→ **Listed records**:
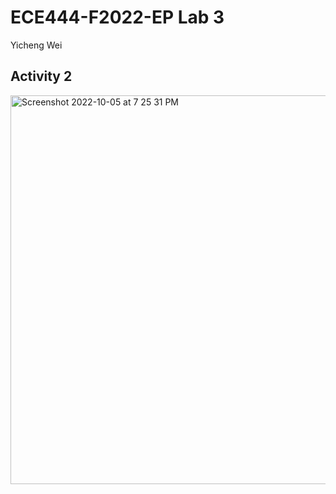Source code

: # ECE444-F2022-EP Lab 3
Yicheng Wei

## Activity 2
<img width="622" alt="Screenshot 2022-10-05 at 7 25 31 PM" src="https://user-images.githubusercontent.com/77185679/194181592-181a890b-19fb-4dff-895e-7902cd2ea4c1.png">
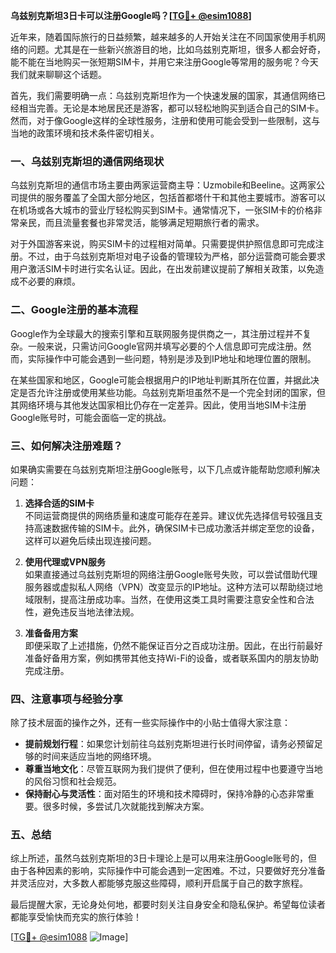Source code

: **乌兹别克斯坦3日卡可以注册Google吗？[[TG💪+ @esim1088](https://t.me/s/esim1088)]**

近年来，随着国际旅行的日益频繁，越来越多的人开始关注在不同国家使用手机网络的问题。尤其是在一些新兴旅游目的地，比如乌兹别克斯坦，很多人都会好奇，能不能在当地购买一张短期SIM卡，并用它来注册Google等常用的服务呢？今天我们就来聊聊这个话题。

首先，我们需要明确一点：乌兹别克斯坦作为一个快速发展的国家，其通信网络已经相当完善。无论是本地居民还是游客，都可以轻松地购买到适合自己的SIM卡。然而，对于像Google这样的全球性服务，注册和使用可能会受到一些限制，这与当地的政策环境和技术条件密切相关。

### 一、乌兹别克斯坦的通信网络现状

乌兹别克斯坦的通信市场主要由两家运营商主导：Uzmobile和Beeline。这两家公司提供的服务覆盖了全国大部分地区，包括首都塔什干和其他主要城市。游客可以在机场或各大城市的营业厅轻松购买到SIM卡。通常情况下，一张SIM卡的价格非常亲民，而且流量套餐也非常灵活，能够满足短期旅行者的需求。

对于外国游客来说，购买SIM卡的过程相对简单。只需要提供护照信息即可完成注册。不过，由于乌兹别克斯坦对电子设备的管理较为严格，部分运营商可能会要求用户激活SIM卡时进行实名认证。因此，在出发前建议提前了解相关政策，以免造成不必要的麻烦。

### 二、Google注册的基本流程

Google作为全球最大的搜索引擎和互联网服务提供商之一，其注册过程并不复杂。一般来说，只需访问Google官网并填写必要的个人信息即可完成注册。然而，实际操作中可能会遇到一些问题，特别是涉及到IP地址和地理位置的限制。

在某些国家和地区，Google可能会根据用户的IP地址判断其所在位置，并据此决定是否允许注册或使用某些功能。乌兹别克斯坦虽然不是一个完全封闭的国家，但其网络环境与其他发达国家相比仍存在一定差异。因此，使用当地SIM卡注册Google账号时，可能会面临一定的挑战。

### 三、如何解决注册难题？

如果确实需要在乌兹别克斯坦注册Google账号，以下几点或许能帮助您顺利解决问题：

1. **选择合适的SIM卡**  
   不同运营商提供的网络质量和速度可能存在差异。建议优先选择信号较强且支持高速数据传输的SIM卡。此外，确保SIM卡已成功激活并绑定至您的设备，这样可以避免后续出现连接问题。

2. **使用代理或VPN服务**  
   如果直接通过乌兹别克斯坦的网络注册Google账号失败，可以尝试借助代理服务器或虚拟私人网络（VPN）改变显示的IP地址。这种方法可以帮助绕过地域限制，提高注册成功率。当然，在使用这类工具时需要注意安全性和合法性，避免违反当地法律法规。

3. **准备备用方案**  
   即便采取了上述措施，仍然不能保证百分之百成功注册。因此，在出行前最好准备好备用方案，例如携带其他支持Wi-Fi的设备，或者联系国内的朋友协助完成注册。

### 四、注意事项与经验分享

除了技术层面的操作之外，还有一些实际操作中的小贴士值得大家注意：

- **提前规划行程**：如果您计划前往乌兹别克斯坦进行长时间停留，请务必预留足够的时间来适应当地的网络环境。
- **尊重当地文化**：尽管互联网为我们提供了便利，但在使用过程中也要遵守当地的风俗习惯和社会规范。
- **保持耐心与灵活性**：面对陌生的环境和技术障碍时，保持冷静的心态非常重要。很多时候，多尝试几次就能找到解决方案。

### 五、总结

综上所述，虽然乌兹别克斯坦的3日卡理论上是可以用来注册Google账号的，但由于各种因素的影响，实际操作中可能会遇到一定困难。不过，只要做好充分准备并灵活应对，大多数人都能够克服这些障碍，顺利开启属于自己的数字旅程。

最后提醒大家，无论身处何地，都要时刻关注自身安全和隐私保护。希望每位读者都能享受愉快而充实的旅行体验！

[[TG💪+ @esim1088](https://t.me/s/esim1088) ![Image](https://i.postimg.cc/4NQfJmqS/Snipaste-2025-05-13-00-14-12.png)]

→ **About this exercise**: Among the records above, repeat exactly the line with "### 一、乌兹别克斯坦的通信网络现状", the line with "不同运营商提供的网络质量和速", and every line in between, and only those.

→ **Solution to the exercise**:
### 一、乌兹别克斯坦的通信网络现状

乌兹别克斯坦的通信市场主要由两家运营商主导：Uzmobile和Beeline。这两家公司提供的服务覆盖了全国大部分地区，包括首都塔什干和其他主要城市。游客可以在机场或各大城市的营业厅轻松购买到SIM卡。通常情况下，一张SIM卡的价格非常亲民，而且流量套餐也非常灵活，能够满足短期旅行者的需求。

对于外国游客来说，购买SIM卡的过程相对简单。只需要提供护照信息即可完成注册。不过，由于乌兹别克斯坦对电子设备的管理较为严格，部分运营商可能会要求用户激活SIM卡时进行实名认证。因此，在出发前建议提前了解相关政策，以免造成不必要的麻烦。

### 二、Google注册的基本流程

Google作为全球最大的搜索引擎和互联网服务提供商之一，其注册过程并不复杂。一般来说，只需访问Google官网并填写必要的个人信息即可完成注册。然而，实际操作中可能会遇到一些问题，特别是涉及到IP地址和地理位置的限制。

在某些国家和地区，Google可能会根据用户的IP地址判断其所在位置，并据此决定是否允许注册或使用某些功能。乌兹别克斯坦虽然不是一个完全封闭的国家，但其网络环境与其他发达国家相比仍存在一定差异。因此，使用当地SIM卡注册Google账号时，可能会面临一定的挑战。

### 三、如何解决注册难题？

如果确实需要在乌兹别克斯坦注册Google账号，以下几点或许能帮助您顺利解决问题：

1. **选择合适的SIM卡**  
   不同运营商提供的网络质量和速度可能存在差异。建议优先选择信号较强且支持高速数据传输的SIM卡。此外，确保SIM卡已成功激活并绑定至您的设备，这样可以避免后续出现连接问题。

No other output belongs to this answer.